(Stored items from a collection)
╔══

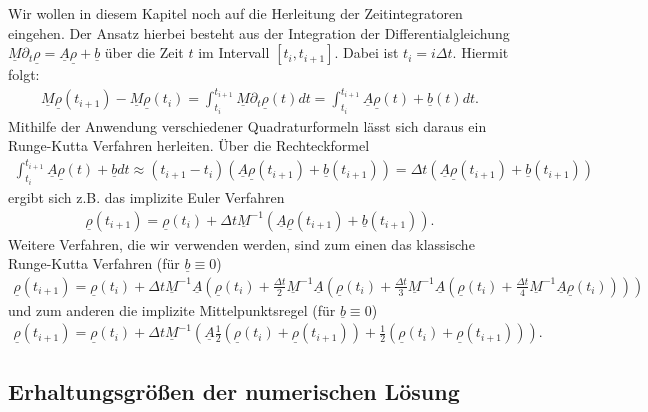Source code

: Wir wollen in diesem Kapitel noch auf die Herleitung der Zeitintegratoren eingehen. Der Ansatz hierbei besteht aus der 
Integration der Differentialgleichung $\underline{M} \partial_t \underline{\rho} = \underline{A} \underline{\rho} + \underline{b}$ über die Zeit $t$ im Intervall $[t_i, t_{i+1}]$.
Dabei ist $t_i = i \Delta t$. Hiermit folgt:
\begin{align*}
  \underline{M}\underline{\rho}(t_{i+1}) - \underline{M}\underline{\rho}(t_i) = \int_{t_i}^{t_{i+1}}
  \underline{M} \partial_t \underline{\rho}(t) dt =\int_{t_i}^{t_{i+1}} \underline{A} \underline{\rho}(t) + \underline{b}(t) dt.
\end{align*}
Mithilfe der Anwendung verschiedener Quadraturformeln lässt sich daraus ein Runge-Kutta Verfahren herleiten. Über die Rechteckformel 
\begin{align*}
  \int_{t_i}^{t_{i+1}}\underline{A} \underline{\rho}(t) + \underline{b} dt \approx (t_{i+1}-t_i)( 
  \underline{A} \underline{\rho}(t_{i+1}) + \underline{b}(t_{i+1})) = \Delta t (\underline{A} \underline{\rho}(t_{i+1}) + \underline{b}(t_{i+1}))
\end{align*}
ergibt sich z.B. das implizite Euler Verfahren
\begin{align*}
  \underline{\rho}(t_{i+1}) = \underline{\rho}(t_{i}) + \Delta t \underline{M}^{-1}(\underline{A} \underline{\rho}(t_{i+1}) + \underline{b}(t_{i+1})).
\end{align*}
Weitere Verfahren, die wir verwenden werden, sind zum einen das
klassische Runge-Kutta Verfahren (für $\underline{b} \equiv 0$)
\begin{align*}
  \underline{\rho}(t_{i+1}) = \underline{\rho}(t_{i}) +
  \Delta t \underline{M}^{-1}\underline{A} (
  \underline{\rho}(t_{i}) +
  \frac{\Delta t}{2} \underline{M}^{-1}\underline{A} (
  \underline{\rho}(t_{i}) +
  \frac{\Delta t}{3} \underline{M}^{-1}\underline{A} (
  \underline{\rho}(t_{i}) +
  \frac{\Delta t}{4} \underline{M}^{-1}\underline{A} 
  \underline{\rho}(t_{i}) )))
\end{align*}
und zum anderen die implizite Mittelpunktsregel 
(für $\underline{b} \equiv 0$)
\begin{align*}
  \underline{\rho}(t_{i+1}) = \underline{\rho}(t_{i}) +
  \Delta t \underline{M}^{-1} (
  \underline{A} 
  \frac{1}{2}(\underline{\rho}(t_{i}) +
  \underline{\rho}(t_{i+1}) )
  +
  \frac{1}{2} ( \underline{\rho}(t_{i}) +
  \underline{\rho}(t_{i+1}) )).
\end{align*}

\subsection{Erhaltungsgrößen der numerischen Lösung}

╚══

▸ WORK TASK
Leaving all pictures aside, quote each record exactly.

▸ ANSWER FOR THE TASK
Source code

: Wir wollen in diesem Kapitel noch auf die Herleitung der Zeitintegratoren eingehen. Der Ansatz hierbei besteht aus der 
Integration der Differentialgleichung $\underline{M} \partial_t \underline{\rho} = \underline{A} \underline{\rho} + \underline{b}$ über die Zeit $t$ im Intervall $[t_i, t_{i+1}]$.
Dabei ist $t_i = i \Delta t$. Hiermit folgt:
\begin{align*}
  \underline{M}\underline{\rho}(t_{i+1}) - \underline{M}\underline{\rho}(t_i) = \int_{t_i}^{t_{i+1}}
  \underline{M} \partial_t \underline{\rho}(t) dt =\int_{t_i}^{t_{i+1}} \underline{A} \underline{\rho}(t) + \underline{b}(t) dt.
\end{align*}
Mithilfe der Anwendung verschiedener Quadraturformeln lässt sich daraus ein Runge-Kutta Verfahren herleiten. Über die Rechteckformel 
\begin{align*}
  \int_{t_i}^{t_{i+1}}\underline{A} \underline{\rho}(t) + \underline{b} dt \approx (t_{i+1}-t_i)( 
  \underline{A} \underline{\rho}(t_{i+1}) + \underline{b}(t_{i+1})) = \Delta t (\underline{A} \underline{\rho}(t_{i+1}) + \underline{b}(t_{i+1}))
\end{align*}
ergibt sich z.B. das implizite Euler Verfahren
\begin{align*}
  \underline{\rho}(t_{i+1}) = \underline{\rho}(t_{i}) + \Delta t \underline{M}^{-1}(\underline{A} \underline{\rho}(t_{i+1}) + \underline{b}(t_{i+1})).
\end{align*}
Weitere Verfahren, die wir verwenden werden, sind zum einen das
klassische Runge-Kutta Verfahren (für $\underline{b} \equiv 0$)
\begin{align*}
  \underline{\rho}(t_{i+1}) = \underline{\rho}(t_{i}) +
  \Delta t \underline{M}^{-1}\underline{A} (
  \underline{\rho}(t_{i}) +
  \frac{\Delta t}{2} \underline{M}^{-1}\underline{A} (
  \underline{\rho}(t_{i}) +
  \frac{\Delta t}{3} \underline{M}^{-1}\underline{A} (
  \underline{\rho}(t_{i}) +
  \frac{\Delta t}{4} \underline{M}^{-1}\underline{A} 
  \underline{\rho}(t_{i}) )))
\end{align*}
und zum anderen die implizite Mittelpunktsregel 
(für $\underline{b} \equiv 0$)
\begin{align*}
  \underline{\rho}(t_{i+1}) = \underline{\rho}(t_{i}) +
  \Delta t \underline{M}^{-1} (
  \underline{A} 
  \frac{1}{2}(\underline{\rho}(t_{i}) +
  \underline{\rho}(t_{i+1}) )
  +
  \frac{1}{2} ( \underline{\rho}(t_{i}) +
  \underline{\rho}(t_{i+1}) )).
\end{align*}

\subsection{Erhaltungsgrößen der numerischen Lösung}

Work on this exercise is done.